[[ Records open ]]
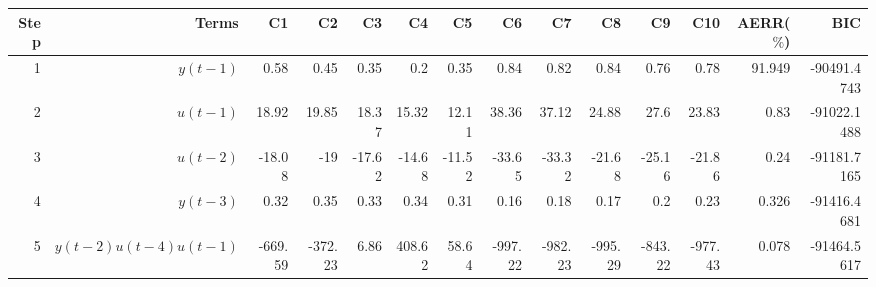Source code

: \begin{tabular}{rrrrrrrrrrrrrr}
Step & Terms & C1 & C2 & C3 & C4 & C5 & C6 & C7 & C8 & C9 & C10 & AERR($\%$) & BIC \\ 
\hline 
1 & $y(t-1)$ & 0.58 & 0.45 & 0.35 & 0.2 & 0.35 & 0.84 & 0.82 & 0.84 & 0.76 & 0.78 & 91.949 & -90491.4743 \\ 
2 & $u(t-1)$ & 18.92 & 19.85 & 18.37 & 15.32 & 12.11 & 38.36 & 37.12 & 24.88 & 27.6 & 23.83 & 0.83 & -91022.1488 \\ 
3 & $u(t-2)$ & -18.08 & -19 & -17.62 & -14.68 & -11.52 & -33.65 & -33.32 & -21.68 & -25.16 & -21.86 & 0.24 & -91181.7165 \\ 
4 & $y(t-3)$ & 0.32 & 0.35 & 0.33 & 0.34 & 0.31 & 0.16 & 0.18 & 0.17 & 0.2 & 0.23 & 0.326 & -91416.4681 \\ 
5 & $y(t-2)u(t-4)u(t-1)$ & -669.59 & -372.23 & 6.86 & 408.62 & 58.64 & -997.22 & -982.23 & -995.29 & -843.22 & -977.43 & 0.078 & -91464.5617 \\ 
\hline 
\end{tabular}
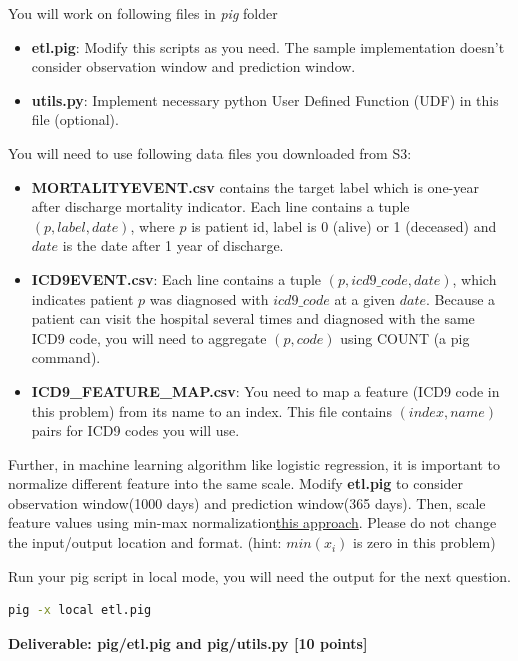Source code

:\documentclass[12pt]{article}
\begin{document}
You will work on following files in \textit{pig} folder
\begin{itemize}
\item \textbf{etl.pig}: Modify this scripts as you need. The sample implementation doesn't consider observation window and prediction window.
\item \textbf{utils.py}: Implement necessary python User Defined Function (UDF) in this file (optional).
\end{itemize}

You will need to use following data files you downloaded from S3:
\begin{itemize}
\item \textbf{MORTALITYEVENT.csv} contains the target label which is one-year after discharge mortality indicator. Each line contains a tuple $(p, label, date)$, 
where $p$ is patient id, label is 0 (alive) or 1 (deceased) and $date$ is the date after 1 year of discharge. 

\item \textbf{ICD9EVENT.csv}: Each line contains a tuple $(p, icd9\_code, date)$, which indicates patient $p$ was diagnosed with $icd9\_code$ at a given $date$. Because a patient can visit the hospital several times and diagnosed with the same ICD9 code, you will need to aggregate $(p, code)$ using COUNT (a pig command).
\item \textbf{ICD9\_FEATURE\_MAP.csv}: You need to map a feature (ICD9 code in this problem)  from its name to an index. This file contains $(index, name)$ pairs for ICD9 codes you will use.
\end{itemize}

Further, in machine learning algorithm like logistic regression, it is important to normalize different feature into the same scale. Modify \textbf{etl.pig} to consider observation window(1000 days) and prediction window(365 days). Then, scale feature values using min-max normalization\href{http://stats.stackexchange.com/questions/70801/how-to-normalize-data-to-0-1-range}{this approach}. Please do not change the input/output location and format. (hint: $min(x_i)$ is zero in this problem)

Run your pig script in local mode, you will need the output for the next question.
\begin{lstlisting}[frame=single,language=bash]
pig -x local etl.pig
\end{lstlisting}
\textbf{Deliverable: pig/etl.pig and pig/utils.py [10 points]}
\end{document}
[[ Records closed ]]
**How to complete this task**
Apart from its pictures, the data is to be repeated exactly.

**Result**
Source code

: \begin{tabular}{rrrrrrrrrrrrrr}
Step & Terms & C1 & C2 & C3 & C4 & C5 & C6 & C7 & C8 & C9 & C10 & AERR($\%$) & BIC \\ 
\hline 
1 & $y(t-1)$ & 0.58 & 0.45 & 0.35 & 0.2 & 0.35 & 0.84 & 0.82 & 0.84 & 0.76 & 0.78 & 91.949 & -90491.4743 \\ 
2 & $u(t-1)$ & 18.92 & 19.85 & 18.37 & 15.32 & 12.11 & 38.36 & 37.12 & 24.88 & 27.6 & 23.83 & 0.83 & -91022.1488 \\ 
3 & $u(t-2)$ & -18.08 & -19 & -17.62 & -14.68 & -11.52 & -33.65 & -33.32 & -21.68 & -25.16 & -21.86 & 0.24 & -91181.7165 \\ 
4 & $y(t-3)$ & 0.32 & 0.35 & 0.33 & 0.34 & 0.31 & 0.16 & 0.18 & 0.17 & 0.2 & 0.23 & 0.326 & -91416.4681 \\ 
5 & $y(t-2)u(t-4)u(t-1)$ & -669.59 & -372.23 & 6.86 & 408.62 & 58.64 & -997.22 & -982.23 & -995.29 & -843.22 & -977.43 & 0.078 & -91464.5617 \\ 
\hline 
\end{tabular}
Source code

:\documentclass[12pt]{article}
\begin{document}
You will work on following files in \textit{pig} folder
\begin{itemize}
\item \textbf{etl.pig}: Modify this scripts as you need. The sample implementation doesn't consider observation window and prediction window.
\item \textbf{utils.py}: Implement necessary python User Defined Function (UDF) in this file (optional).
\end{itemize}

You will need to use following data files you downloaded from S3:
\begin{itemize}
\item \textbf{MORTALITYEVENT.csv} contains the target label which is one-year after discharge mortality indicator. Each line contains a tuple $(p, label, date)$, 
where $p$ is patient id, label is 0 (alive) or 1 (deceased) and $date$ is the date after 1 year of discharge. 

\item \textbf{ICD9EVENT.csv}: Each line contains a tuple $(p, icd9\_code, date)$, which indicates patient $p$ was diagnosed with $icd9\_code$ at a given $date$. Because a patient can visit the hospital several times and diagnosed with the same ICD9 code, you will need to aggregate $(p, code)$ using COUNT (a pig command).
\item \textbf{ICD9\_FEATURE\_MAP.csv}: You need to map a feature (ICD9 code in this problem)  from its name to an index. This file contains $(index, name)$ pairs for ICD9 codes you will use.
\end{itemize}

Further, in machine learning algorithm like logistic regression, it is important to normalize different feature into the same scale. Modify \textbf{etl.pig} to consider observation window(1000 days) and prediction window(365 days). Then, scale feature values using min-max normalization\href{http://stats.stackexchange.com/questions/70801/how-to-normalize-data-to-0-1-range}{this approach}. Please do not change the input/output location and format. (hint: $min(x_i)$ is zero in this problem)

Run your pig script in local mode, you will need the output for the next question.
\begin{lstlisting}[frame=single,language=bash]
pig -x local etl.pig
\end{lstlisting}
\textbf{Deliverable: pig/etl.pig and pig/utils.py [10 points]}
\end{document}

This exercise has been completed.